Staunton, May 6 – Andrey Bazhutin, president of Russian Carriers Union, says that 4300 drivers remain on active strike, others have returned to work to earn money for their families and to spread the word to other drivers on their roots, but that all say they’ll be resume their labor action if officials don’t take them seriously on May 17.
That is the day when strike leaders are scheduled to meet with representatives of the transportation ministry and Human Rights Council. “If we are not listened to at that meeting, then the strike will enter a new stage,” the labor leader told the press in Moscow (rbc.ru/rbcfreenews/590c65669a79476c9f5cfcdd).

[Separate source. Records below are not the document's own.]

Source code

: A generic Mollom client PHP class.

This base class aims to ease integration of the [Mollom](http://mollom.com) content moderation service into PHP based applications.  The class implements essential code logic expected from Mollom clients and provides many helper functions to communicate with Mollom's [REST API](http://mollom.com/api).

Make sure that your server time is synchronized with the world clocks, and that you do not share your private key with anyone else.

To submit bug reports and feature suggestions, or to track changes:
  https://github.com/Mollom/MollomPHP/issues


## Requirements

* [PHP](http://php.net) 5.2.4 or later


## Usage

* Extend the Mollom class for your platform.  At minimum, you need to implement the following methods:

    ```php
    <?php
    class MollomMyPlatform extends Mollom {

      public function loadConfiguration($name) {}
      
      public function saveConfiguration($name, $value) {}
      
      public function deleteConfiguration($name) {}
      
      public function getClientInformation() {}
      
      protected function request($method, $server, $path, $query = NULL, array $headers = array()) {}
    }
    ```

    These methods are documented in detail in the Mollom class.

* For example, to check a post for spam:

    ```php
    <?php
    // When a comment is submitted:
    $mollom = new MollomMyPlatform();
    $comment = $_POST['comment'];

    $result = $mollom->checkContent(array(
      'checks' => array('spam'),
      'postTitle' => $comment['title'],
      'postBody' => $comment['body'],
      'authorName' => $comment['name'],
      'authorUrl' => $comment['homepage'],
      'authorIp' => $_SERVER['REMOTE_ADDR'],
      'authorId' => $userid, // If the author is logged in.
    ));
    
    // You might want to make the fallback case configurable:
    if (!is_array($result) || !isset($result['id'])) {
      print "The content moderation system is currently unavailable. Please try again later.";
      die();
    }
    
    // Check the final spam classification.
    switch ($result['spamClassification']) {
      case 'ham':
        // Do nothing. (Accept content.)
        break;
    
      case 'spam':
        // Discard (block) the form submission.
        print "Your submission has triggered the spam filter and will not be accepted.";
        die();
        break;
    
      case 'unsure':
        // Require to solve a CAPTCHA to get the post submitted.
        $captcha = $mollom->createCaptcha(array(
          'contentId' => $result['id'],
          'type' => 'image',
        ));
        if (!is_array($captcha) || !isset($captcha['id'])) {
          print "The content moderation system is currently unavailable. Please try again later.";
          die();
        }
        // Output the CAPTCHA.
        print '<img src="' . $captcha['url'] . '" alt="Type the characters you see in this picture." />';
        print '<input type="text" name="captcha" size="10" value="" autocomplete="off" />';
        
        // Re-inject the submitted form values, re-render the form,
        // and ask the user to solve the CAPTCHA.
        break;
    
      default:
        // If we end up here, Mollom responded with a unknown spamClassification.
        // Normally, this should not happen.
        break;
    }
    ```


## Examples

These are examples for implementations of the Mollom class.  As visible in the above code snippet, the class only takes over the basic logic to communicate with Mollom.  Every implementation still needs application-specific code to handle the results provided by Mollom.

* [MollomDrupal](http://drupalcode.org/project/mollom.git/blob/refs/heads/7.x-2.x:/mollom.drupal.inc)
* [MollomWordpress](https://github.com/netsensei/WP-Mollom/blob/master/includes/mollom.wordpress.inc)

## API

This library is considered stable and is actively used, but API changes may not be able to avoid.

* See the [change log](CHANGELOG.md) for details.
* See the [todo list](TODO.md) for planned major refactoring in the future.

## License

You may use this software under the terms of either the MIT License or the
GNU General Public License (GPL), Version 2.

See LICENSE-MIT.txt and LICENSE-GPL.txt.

Bazhutin acknowledged that the greatest number of active strikers – some 3,000 – are in the North Caucasus republic of Daghestan, but he pointed out that there are some in almost all federal subjects of the Russian Federation. And he added that the strikers who have gone back to work are now spreading the word along their routes and attracting additional support.
Bazhutin welcomed conversations between the striking drivers and officials but noted that many officials were taking a hard line against the strike and that five drivers remain behind bars at the present time. The union plans to help them defend themselves in court (novayagazeta.ru/articles/2017/05/06/72389-pyatero-nashih-druzey-ostayutsya-v-tyurmah-istoriya-prodolzhaetsya).
Meanwhile, at the other end of Russia, in the Republic of Sakha (Yakutia), the first Congress of Long-Haul Drivers of Sakha took place. Initial reports suggest that both sides welcomed the dialogue but that little or no progress was made in resolving the key issues of disbanding the Plato fee system (yakutia.info/article/180193).